▸ SOURCE MATERIAL:
-- Opening Marker --

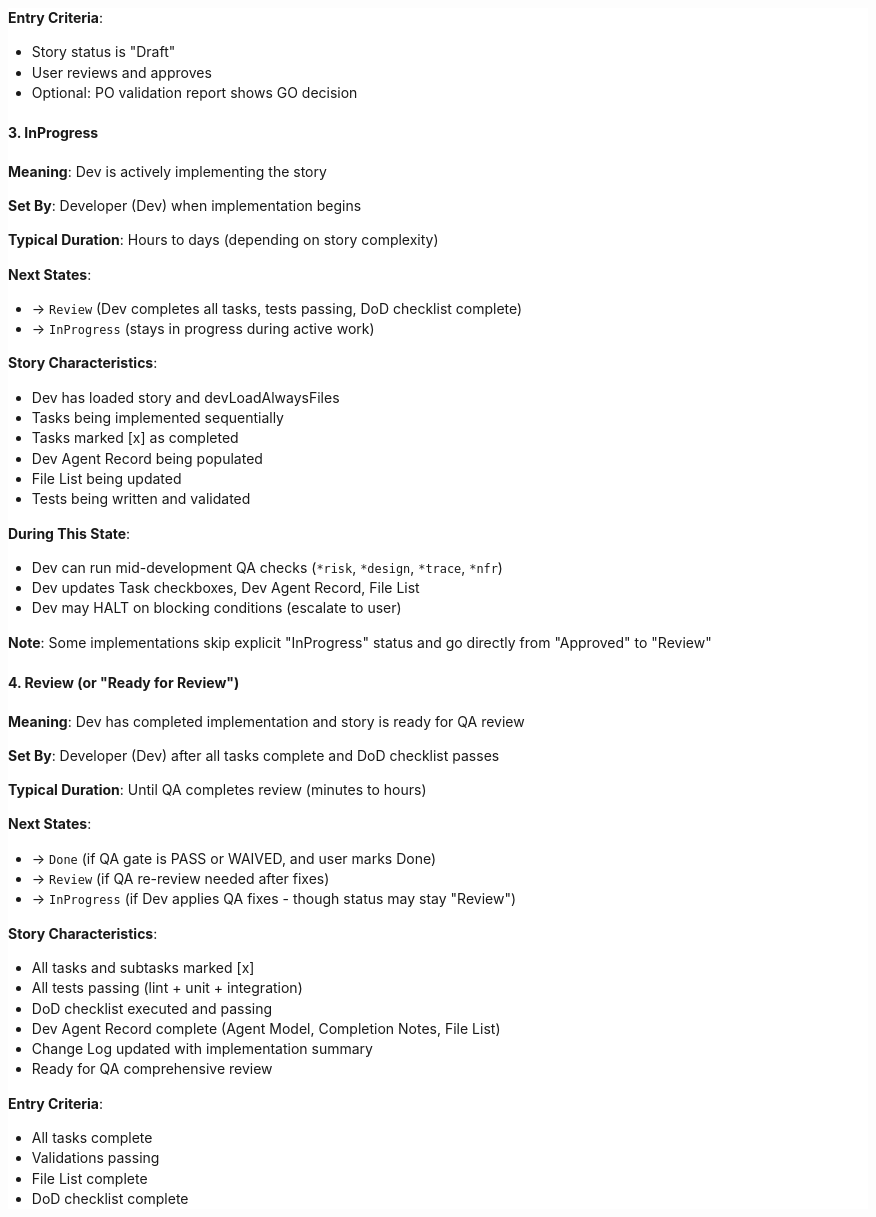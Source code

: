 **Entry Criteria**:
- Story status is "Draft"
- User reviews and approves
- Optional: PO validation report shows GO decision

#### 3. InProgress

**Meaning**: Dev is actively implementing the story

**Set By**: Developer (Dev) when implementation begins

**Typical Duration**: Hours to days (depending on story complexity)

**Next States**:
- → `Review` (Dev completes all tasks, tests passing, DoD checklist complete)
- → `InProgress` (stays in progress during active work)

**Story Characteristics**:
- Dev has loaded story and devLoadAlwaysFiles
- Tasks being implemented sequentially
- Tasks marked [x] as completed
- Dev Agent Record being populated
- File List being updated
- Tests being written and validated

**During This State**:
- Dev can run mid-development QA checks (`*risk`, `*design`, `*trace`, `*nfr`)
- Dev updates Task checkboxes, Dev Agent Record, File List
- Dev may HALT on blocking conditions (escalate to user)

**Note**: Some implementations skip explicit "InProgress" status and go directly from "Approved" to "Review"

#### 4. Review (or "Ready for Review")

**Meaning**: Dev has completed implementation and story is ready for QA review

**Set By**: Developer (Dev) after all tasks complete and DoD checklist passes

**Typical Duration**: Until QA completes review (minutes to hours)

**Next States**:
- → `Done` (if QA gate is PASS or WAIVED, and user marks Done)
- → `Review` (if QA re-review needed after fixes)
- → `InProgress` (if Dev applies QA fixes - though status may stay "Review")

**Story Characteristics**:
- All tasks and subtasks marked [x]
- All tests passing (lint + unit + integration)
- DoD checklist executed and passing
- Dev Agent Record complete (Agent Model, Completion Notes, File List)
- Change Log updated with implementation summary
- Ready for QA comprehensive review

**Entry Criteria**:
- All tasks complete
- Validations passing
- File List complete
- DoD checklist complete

-- Closing Marker --
-- Opening Marker --

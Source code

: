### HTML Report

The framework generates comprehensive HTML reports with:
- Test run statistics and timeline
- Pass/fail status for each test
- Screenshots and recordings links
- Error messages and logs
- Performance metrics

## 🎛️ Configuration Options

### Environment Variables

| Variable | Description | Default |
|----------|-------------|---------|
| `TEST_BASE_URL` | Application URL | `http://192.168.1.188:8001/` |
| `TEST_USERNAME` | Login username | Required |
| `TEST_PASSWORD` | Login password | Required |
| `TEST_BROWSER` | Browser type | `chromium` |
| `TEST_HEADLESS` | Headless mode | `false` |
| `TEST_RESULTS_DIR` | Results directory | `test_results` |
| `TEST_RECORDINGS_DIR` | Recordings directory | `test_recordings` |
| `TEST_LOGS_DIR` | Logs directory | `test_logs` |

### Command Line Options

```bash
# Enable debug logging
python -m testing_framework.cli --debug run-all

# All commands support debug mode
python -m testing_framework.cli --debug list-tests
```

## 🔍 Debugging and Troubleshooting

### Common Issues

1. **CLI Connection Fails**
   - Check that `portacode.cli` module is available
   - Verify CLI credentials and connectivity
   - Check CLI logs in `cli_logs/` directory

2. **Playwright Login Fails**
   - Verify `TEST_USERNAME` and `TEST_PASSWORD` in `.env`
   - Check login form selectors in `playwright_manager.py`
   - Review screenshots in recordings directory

-- Closing Marker --
-- Opening Marker --

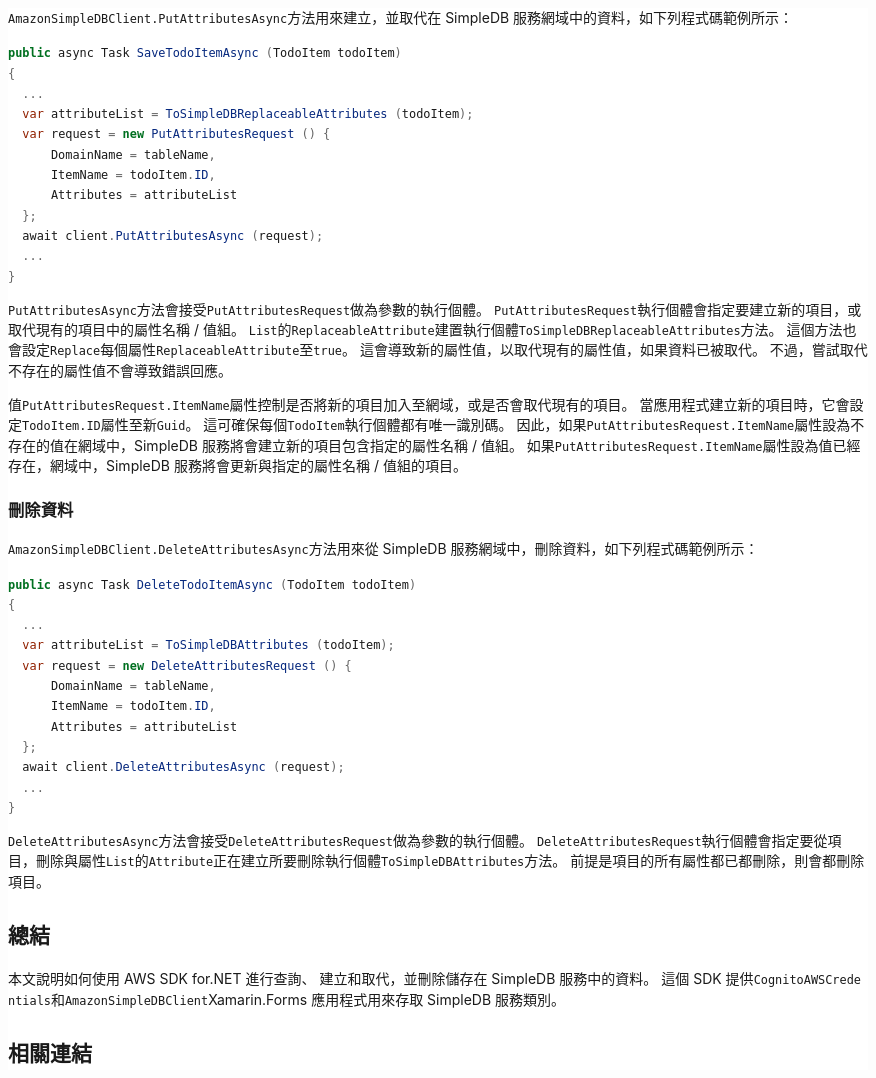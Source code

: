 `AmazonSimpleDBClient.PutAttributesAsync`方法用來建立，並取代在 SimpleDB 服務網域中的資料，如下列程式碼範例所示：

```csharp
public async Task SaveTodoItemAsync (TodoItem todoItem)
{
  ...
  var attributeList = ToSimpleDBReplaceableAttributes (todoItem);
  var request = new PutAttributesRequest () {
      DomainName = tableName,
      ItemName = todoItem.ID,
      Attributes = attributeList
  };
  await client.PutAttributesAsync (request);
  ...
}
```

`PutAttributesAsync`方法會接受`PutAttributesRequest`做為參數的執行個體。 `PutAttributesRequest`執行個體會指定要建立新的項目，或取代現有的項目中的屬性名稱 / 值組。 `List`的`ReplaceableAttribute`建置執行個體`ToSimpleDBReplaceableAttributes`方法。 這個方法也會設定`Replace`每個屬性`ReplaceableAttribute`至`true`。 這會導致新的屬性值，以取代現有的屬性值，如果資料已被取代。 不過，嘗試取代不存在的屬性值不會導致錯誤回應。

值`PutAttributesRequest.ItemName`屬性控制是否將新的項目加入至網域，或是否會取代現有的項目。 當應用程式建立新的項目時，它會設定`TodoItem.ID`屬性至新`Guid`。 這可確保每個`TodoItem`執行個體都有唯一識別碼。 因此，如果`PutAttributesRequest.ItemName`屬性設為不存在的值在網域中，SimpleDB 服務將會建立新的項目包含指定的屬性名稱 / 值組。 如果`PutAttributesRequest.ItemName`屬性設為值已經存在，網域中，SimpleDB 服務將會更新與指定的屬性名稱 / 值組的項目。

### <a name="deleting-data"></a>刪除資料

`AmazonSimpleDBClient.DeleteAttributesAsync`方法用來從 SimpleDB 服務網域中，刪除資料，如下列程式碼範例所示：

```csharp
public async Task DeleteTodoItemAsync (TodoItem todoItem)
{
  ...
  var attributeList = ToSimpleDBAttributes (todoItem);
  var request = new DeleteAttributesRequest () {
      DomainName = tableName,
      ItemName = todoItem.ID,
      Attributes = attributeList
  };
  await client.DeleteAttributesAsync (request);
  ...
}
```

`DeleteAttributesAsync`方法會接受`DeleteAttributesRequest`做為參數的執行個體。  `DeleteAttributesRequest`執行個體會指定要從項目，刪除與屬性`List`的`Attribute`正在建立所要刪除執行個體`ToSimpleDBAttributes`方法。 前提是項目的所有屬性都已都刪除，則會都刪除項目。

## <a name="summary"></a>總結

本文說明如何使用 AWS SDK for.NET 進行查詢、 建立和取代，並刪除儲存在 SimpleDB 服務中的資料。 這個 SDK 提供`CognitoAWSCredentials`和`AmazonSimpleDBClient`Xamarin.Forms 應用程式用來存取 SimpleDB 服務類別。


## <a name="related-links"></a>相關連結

-- Closing Marker --

▸ TASK PROMPT:
Give the number of lines in the listing that include the word "ToSimpleDBAttributes", without any added words.

▸ ANSWER SECTION:
2